A cross-section analysis of our aorta shows us how it is actually composed of 3 beautiful layers including the intima, media, and adventitia.
Another way doctors look at the aorta is the aorta and standardize its anatomy is to classify it into different "zones." This is a great link and graphic provided by the RK.MD website:
Having this standardized classification system helps your providers directly pinpoint where aneurysms or dissections involve. Some "high-yield" zones to remember are the following:
Zone 1 = the innominate artery (also known as brachiocephalic trunk), which supplies blood to the right side of your brain and right arm, and the left common carotid artery, which supplies blood to the left side of your brain.
Zone 2 = the left subclavian artery which gives off several arteries that supply your chest wall, left arm and left brain.
Collectively, the innominate artery, left common carotid artery and left subclavian arteries constitute the "Great vessels" of the aorta.
From Zone 3 onwards, we are officially in the descending aorta.
Zone 6-7 include your celiac trunk and SMA arteries which provide blood to the major organs in your abdomen including the stomach, liver, and intestines.

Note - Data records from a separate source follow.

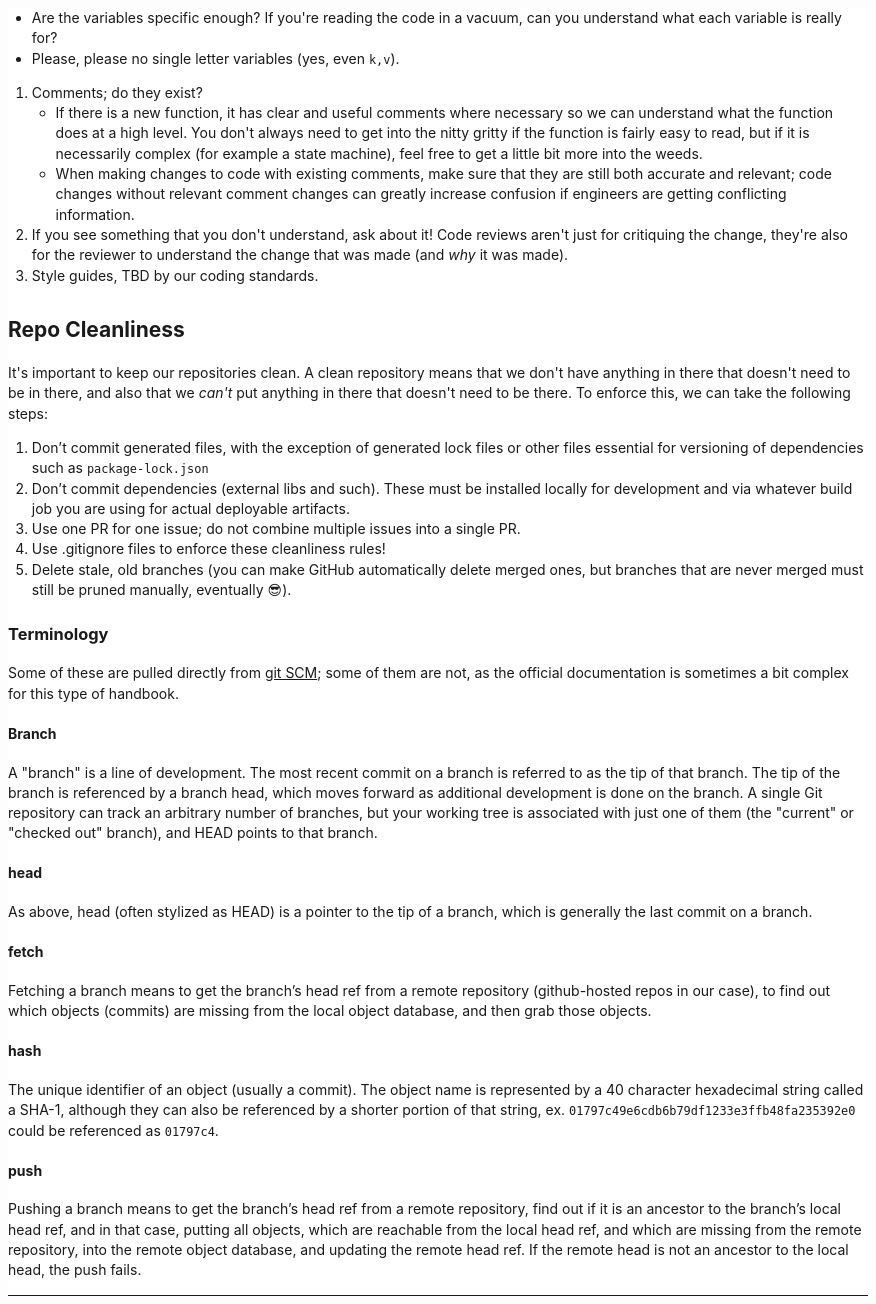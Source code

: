    * Are the variables specific enough? If you're reading the code in a vacuum, can you understand what each variable is really for?
   * Please, please no single letter variables (yes, even `k,v`).
1. Comments; do they exist?
   * If there is a new function, it has clear and useful comments where necessary so we can understand what the function does at a high level. You don't always need to get into the nitty gritty if the function is fairly easy to read, but if it is necessarily complex (for example a state machine), feel free to get a little bit more into the weeds.
   * When making changes to code with existing comments, make sure that they are still both accurate and relevant; code changes without relevant comment changes can greatly increase confusion if engineers are getting conflicting information.
1. If you see something that you don't understand, ask about it! Code reviews aren't just for critiquing the change, they're also for the reviewer to understand the change that was made (and _why_ it was made).
1. Style guides, TBD by our coding standards.

## Repo Cleanliness
It's important to keep our repositories clean. A clean repository means that we don't have anything in there that doesn't need to be in there, and also that we _can't_ put anything in there that doesn't need to be there. To enforce this, we can take the following steps:
1. Don’t commit generated files, with the exception of generated lock files or other files essential for versioning of dependencies such as `package-lock.json`
1. Don’t commit dependencies (external libs and such). These must be installed locally for development and via whatever build job you are using for actual deployable artifacts.
1. Use one PR for one issue; do not combine multiple issues into a single PR.
1. Use .gitignore files to enforce these cleanliness rules!
1. Delete stale, old branches (you can make GitHub automatically delete merged ones, but branches that are never merged must still be pruned manually, eventually :sunglasses:).

### Terminology
Some of these are pulled directly from [git SCM](https://git-scm.com/docs/gitglossary); some of them are not, as the official documentation is sometimes a bit complex for this type of handbook.
#### Branch
A "branch" is a line of development. The most recent commit on a branch is referred to as the tip of that branch. The tip of the branch is referenced by a branch head, which moves forward as additional development is done on the branch. A single Git repository can track an arbitrary number of branches, but your working tree is associated with just one of them (the "current" or "checked out" branch), and HEAD points to that branch.
#### head
As above, head (often stylized as HEAD) is a pointer to the tip of a branch, which is generally the last commit on a branch.
#### fetch
Fetching a branch means to get the branch’s head ref from a remote repository (github-hosted repos in our case), to find out which objects (commits) are missing from the local object database, and then grab those objects.
#### hash
The unique identifier of an object (usually a commit). The object name is represented by a 40 character hexadecimal string called a SHA-1, although they can also be referenced by a shorter portion of that string, ex. `01797c49e6cdb6b79df1233e3ffb48fa235392e0` could be referenced as `01797c4`.
#### push
Pushing a branch means to get the branch’s head ref from a remote repository, find out if it is an ancestor to the branch’s local head ref, and in that case, putting all objects, which are reachable from the local head ref, and which are missing from the remote repository, into the remote object database, and updating the remote head ref. If the remote head is not an ancestor to the local head, the push fails.

---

Zone 8 is the renal vessels which supply our kidneys
Finally by zone 10, the aorta splits into the "common iliac" arteries which supply blood to our groin/pelvis, lower extremities, reproductive organs and legs.
And that wraps up this week's session my friends. I hope you have an incredible week. Stay warm and stay happy and when you have time try looking at that beautiful graphic and see how much you can memorize! Cover the labels with your hand and see how many you can get right. After all: the more you Know Aorta, the more you can Think Aorta!